Qu’en est-il vraiment ?
En présence d’une double voie cyclable, le croisement des véhicules nécessite de « mordre » les lignes …
Zone « Trente Km à l’heure »
En 1974, la vitesse en agglomération passe de 60 Km/h à 50 Km/h
En 1990, une démarche « ville plus sûre, quartiers sans accidents », aboutit à la création de la zone 30, définie dans l'article R110-2 du Code de la route par le décret du 29 novembre 1990. Il s’agit d’une section ou ensemble de sections de voies constituant une zone affectée à la circulation de tous les usagers. Dans cette zone, la vitesse des véhicules est limitée à 30 km/h. Les entrées et sorties de cette zone sont annoncées par une signalisation et l’ensemble de la zone est aménagé de façon cohérente avec la limitation de vitesse applicable.
Zone de rencontre
En 2008, on instaure un nouvel espace dit « zone de rencontre » où les voies sont partagées entre tous les usagers et où la vitesse est limitée à 20 km/h. On ne parle plus alors du « Code de la route » mais du « Code de la rue » !
Ici, on cherche à cohabiter au moyen d’une circulation non pas douce mais « apaisée » …
Les piétons peuvent circuler sur la chaussée et ont la priorité sur les véhicules, à l’exception du tramway ; tous les véhicules peuvent y circuler (voiture, vélo, bus...), mais ceux motorisés ne peuvent excéder une vitesse de 20 km/h.
Le décret n°2015-808 du 2 juillet 2015 apporte des dispositions importantes en faveur des cyclistes et des piétons, avec des conséquences pour tous dans les sens de circulation.
Le texte prend sa source dans les accords de Grenelle sur l’environnement puis dans la loi Grenelle 2 ; son article 5 insère après l’article R 412-28 du code de la route, les dispositions suivantes : « Art. R. 412-28-1.-Lorsque la vitesse maximale autorisée est inférieure ou égale à 30 km/ h, les chaussées sont à double sens pour les cyclistes sauf décision contraire de l'autorité investie du pouvoir de police. » Autres dispositions du texte : les conducteurs de cycles peuvent aussi circuler sur les aires piétonnes, sur les lieux de rencontres ; les sas au droit des feux de signalisation leur sont réservés exclusivement.
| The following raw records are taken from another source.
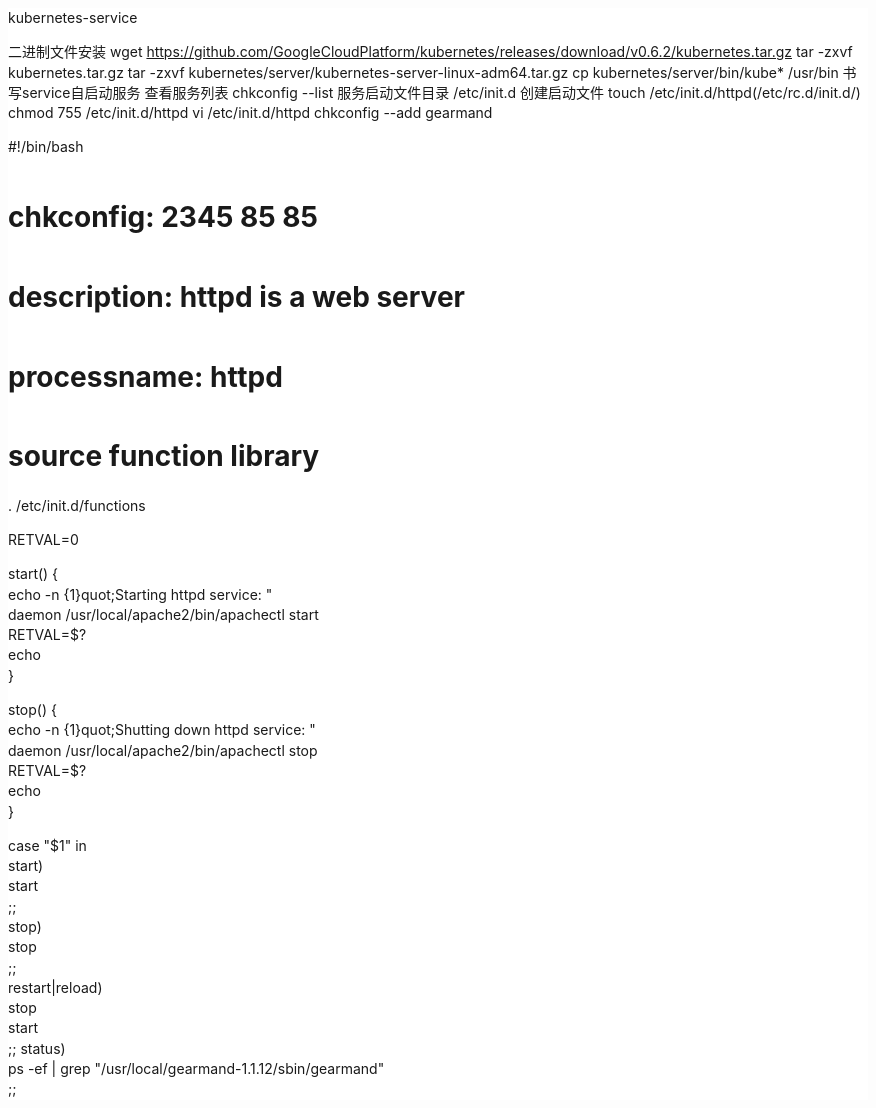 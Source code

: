 kubernetes-service

二进制文件安装
	wget https://github.com/GoogleCloudPlatform/kubernetes/releases/download/v0.6.2/kubernetes.tar.gz
	tar -zxvf kubernetes.tar.gz
	tar -zxvf kubernetes/server/kubernetes-server-linux-adm64.tar.gz
	cp kubernetes/server/bin/kube* /usr/bin
书写service自启动服务
	查看服务列表
		chkconfig --list
	服务启动文件目录
		/etc/init.d
	创建启动文件
		touch /etc/init.d/httpd(/etc/rc.d/init.d/)
		chmod 755 /etc/init.d/httpd
		vi /etc/init.d/httpd
		chkconfig --add gearmand


#!/bin/bash    
#    
# chkconfig: 2345 85 85    
# description: httpd is a web server    
# processname: httpd    
    
# source function library    
. /etc/init.d/functions    
    
    
RETVAL=0    
    
start() {    
        echo -n {1}quot;Starting httpd service: "    
        daemon /usr/local/apache2/bin/apachectl start    
        RETVAL=$?    
        echo    
}    
    
stop() {    
        echo -n {1}quot;Shutting down httpd service: "    
        daemon /usr/local/apache2/bin/apachectl stop    
        RETVAL=$?    
        echo    
}    
    
case "$1" in    
  start)    
        start    
        ;;    
  stop)    
        stop    
        ;;    
  restart|reload)    
        stop    
        start    
        ;;
  status)  
      ps -ef | grep "/usr/local/gearmand-1.1.12/sbin/gearmand"  
      ;;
Ces mesures peuvent s’appliquer soit dans des espaces partagés, soit au moyen de bandes cyclables ; ces voies particulières réservées exclusivement aux deux roues non motorisées, mais elles sont rarement obligatoires et donc les cyclistes ne sont pas obligés de les emprunter ; par contre les véhicules quatre roues ne peuvent ni les chevaucher, ni y stationner, ni s’y arrêter pour déposer quelqu’un ou quelque chose ; les bandes cyclables sont également interdites aux piétons ; elles ne s’appliquent plus aux deux roues motorisées sauf décision contraire de l'autorité investie du pouvoir de police. ; un vélo électrique n’est pas motorisé, il est seulement dit « à pédalage assisté » . Alors, quid des vélos avec remorques ! Les remorques pour enfants avec deux places font environ 85/90 cm de largeur ; quid du stationnement des véhicules au-delà de ces voies nouvelles !
Les infractions réalisées sur les bandes cyclables sont qualifiées de très gênantes pour la circulation publique ; les amendes y sont donc majorées.
Les autres véhicules deux roues :
Admis dans un premier temps sur les pistes cyclables, les deux ou trois roues motorisées, de la moto au cyclomoteur, en seront en principe exclus.
Un utilisateur de rollers, skateboard ou trottinette (sans moteur) est considéré comme un piéton et doit rouler sur le trottoir. Les engins de déplacements électriques (trottinette électrique, hoverboard, gyropode, monoroue) doivent circuler sur la piste cyclable lorsqu'elle existe. Ces engins de déplacement personnel (EDP) motorisés ont interdiction de circuler sur le trottoir (sauf si le maire prend des dispositions afin de les y autoriser). Sur les trottoirs, l’engin doit être conduit à la main sans faire usage du moteur ; en agglomération, ils ont obligation de circuler sur les pistes et bandes cyclables lorsqu’il y en a ; à défaut, ils peuvent circuler sur les routes dont la vitesse maximale autorisée est inférieure ou égale à 50 km/h ; hors agglomération, leur circulation est interdite sur la chaussée, elle est strictement limitée aux voies vertes et aux pistes cyclables.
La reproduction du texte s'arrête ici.